QUINTO.-Sentadas esas premisas, debe decirse que en efecto los documentos aportados por las partes hacen prueba plena de los hechos actos o situaciones que documentan, las personas que en ellos intervienen y su fecha pues así resulta de los artículo 319 y 326 de la LEC, de modo que debe entenderse acreditado que a las fechas de la inclusión de la demandante en los ficheros de morosos, esto es el 4 y 5 de noviembre de 2018, ya no era controvertida la nulidad del contrato de préstamo del que deriva la deuda litigiosa, por más que la demandante hubiera promovido un proceso manifiestamente innecesario a tal efecto desentendiéndose de la contestación dada a su reclamación extrajudicial.

Es así que, ni en aquel proceso, ni en este se ha desmentido el capital recibido (10.000 €) y la relación de pagos a cuenta realizados por la prestataria, que no llegaban a los 4.000 €, de lo que resulta que desde el mismo instante en que la demandada aceptó por escrito y sin condición alguna la nulidad del contrato de préstamo, la demandante se convirtió en deudora por la diferencia entre las dos cifras antes indicadas, esto es importe muy superior al indicado en la anotación litigiosa de 797,61 €; ello es así porque, conforme al artículo 3 de la Ley de 23 de julio de 1908, de represión de la usura, la prestataria no estaba excusada de devolver inmediatamente el capital recibido y por tanto, deducidas las cantidades pagadas por todos los conceptos, aún adeudaba bastante más de los 797,61 € que el acreedor indicó en la comunicación hecha a los responsables del tratamiento de datos, sin duda para referirse simplemente a los parciales correspondientes a los últimos meses pues para entonces aún mantenía su oferta de aplazamiento del capital conforme a las cuotas pactadas, no obstante la eliminación de todo beneficio.

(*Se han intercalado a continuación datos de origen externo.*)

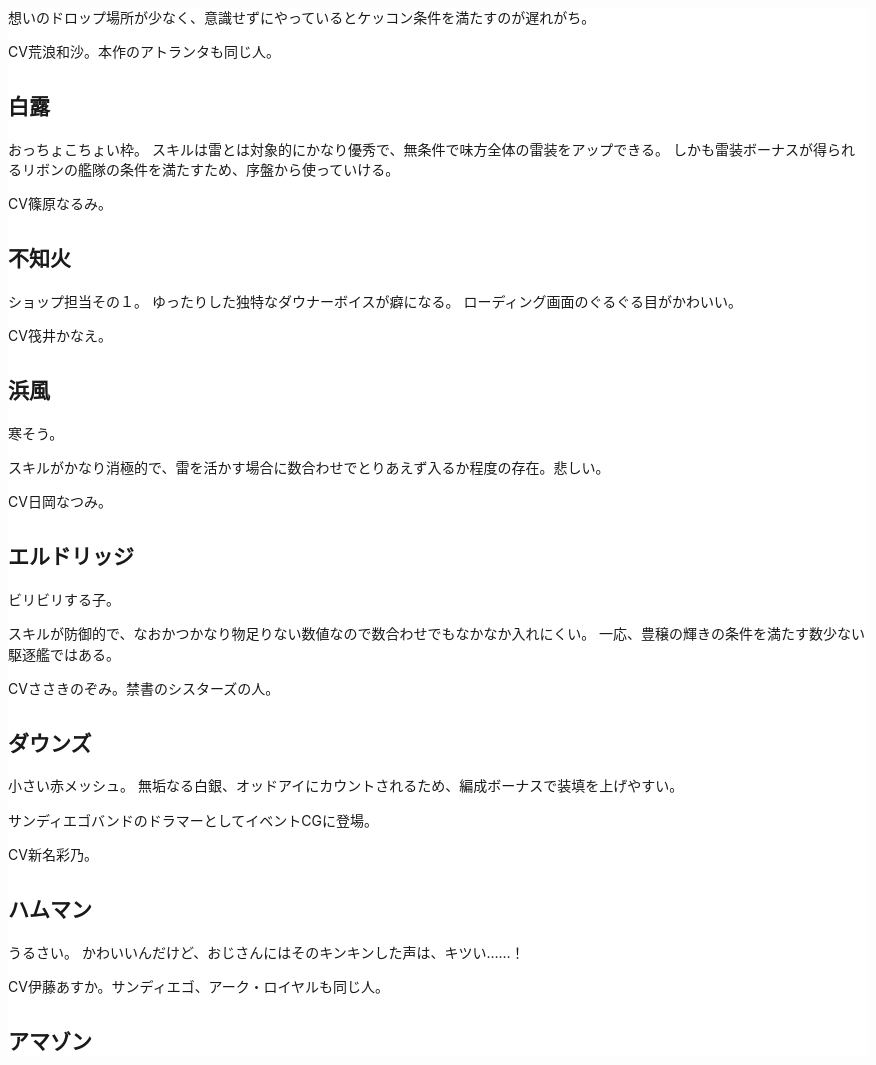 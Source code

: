 想いのドロップ場所が少なく、意識せずにやっているとケッコン条件を満たすのが遅れがち。

CV荒浪和沙。本作のアトランタも同じ人。

## 白露

おっちょこちょい枠。
スキルは雷とは対象的にかなり優秀で、無条件で味方全体の雷装をアップできる。
しかも雷装ボーナスが得られるリボンの艦隊の条件を満たすため、序盤から使っていける。

CV篠原なるみ。

## 不知火

ショップ担当その１。
ゆったりした独特なダウナーボイスが癖になる。
ローディング画面のぐるぐる目がかわいい。

CV筏井かなえ。

## 浜風

寒そう。

スキルがかなり消極的で、雷を活かす場合に数合わせでとりあえず入るか程度の存在。悲しい。

CV日岡なつみ。

## エルドリッジ

ビリビリする子。

スキルが防御的で、なおかつかなり物足りない数値なので数合わせでもなかなか入れにくい。
一応、豊穣の輝きの条件を満たす数少ない駆逐艦ではある。

CVささきのぞみ。禁書のシスターズの人。

## ダウンズ

小さい赤メッシュ。
無垢なる白銀、オッドアイにカウントされるため、編成ボーナスで装填を上げやすい。

サンディエゴバンドのドラマーとしてイベントCGに登場。

CV新名彩乃。

## ハムマン

うるさい。
かわいいんだけど、おじさんにはそのキンキンした声は、キツい……！

CV伊藤あすか。サンディエゴ、アーク・ロイヤルも同じ人。

## アマゾン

Por otra parte, ese mismo medio de prueba acredita el requerimiento de pago realizado por el acreedor con el apercibimiento legal correspondiente, aunque esto último figurara como nota al pie del documento, y por consiguiente debe concluirse que la inclusión de la demandante en los ficheros de datos antes mentados no constituye una intromisión ilegítima en su derecho al honor y se estima el recurso deducido de adverso.

SEXTO.-De conformidad con los artículos 394 y 398 de la L.E.C., se imponen a la demandante las costas causadas en primera instancia, sin hacer especial pronunciamiento sobre las devengadas con el recurso.

En atención a lo expuesto la Sección Sexta de la Audiencia Provincial de Oviedo dicta el siguiente

Fallo

Que estimando el recurso de apelación interpuesto por UNIÓN FINANCIERA ASTURIANA EFC S.A.contra la sentencia dictada por el Juzgado de Primera Instancia nº 6 de Avilés en los autos de que este rollo dimana desestimamos la demanda interpuesta por DÑA. Ariadna, a quien se imponen las costas de la primera instancia, sin hacer especial pronunciamiento sobre las devengadas con el recurso; devuélvase a la apelante el depósito constituido para recurrir.

Así por esta nuestra sentencia, contra la que cabe interponer en el plazo de veinte días, recurso extraordinario por infracción procesal y/o casación, conforme a la D.A. Decimoquinta de la L.O.P.J., para la admisión del recurso se deberá acreditar haber constituido, en la cuenta de depósitos y consignaciones de este órgano, un depósito de 50 Euros, salvo que el recurrente sea: beneficiario de Justicia gratuita, el M. Fiscal, el Estado, Comunidad Autónoma, entidad local, u organismo autónomo dependiente, lo pronunciamos, mandamos y firmamos.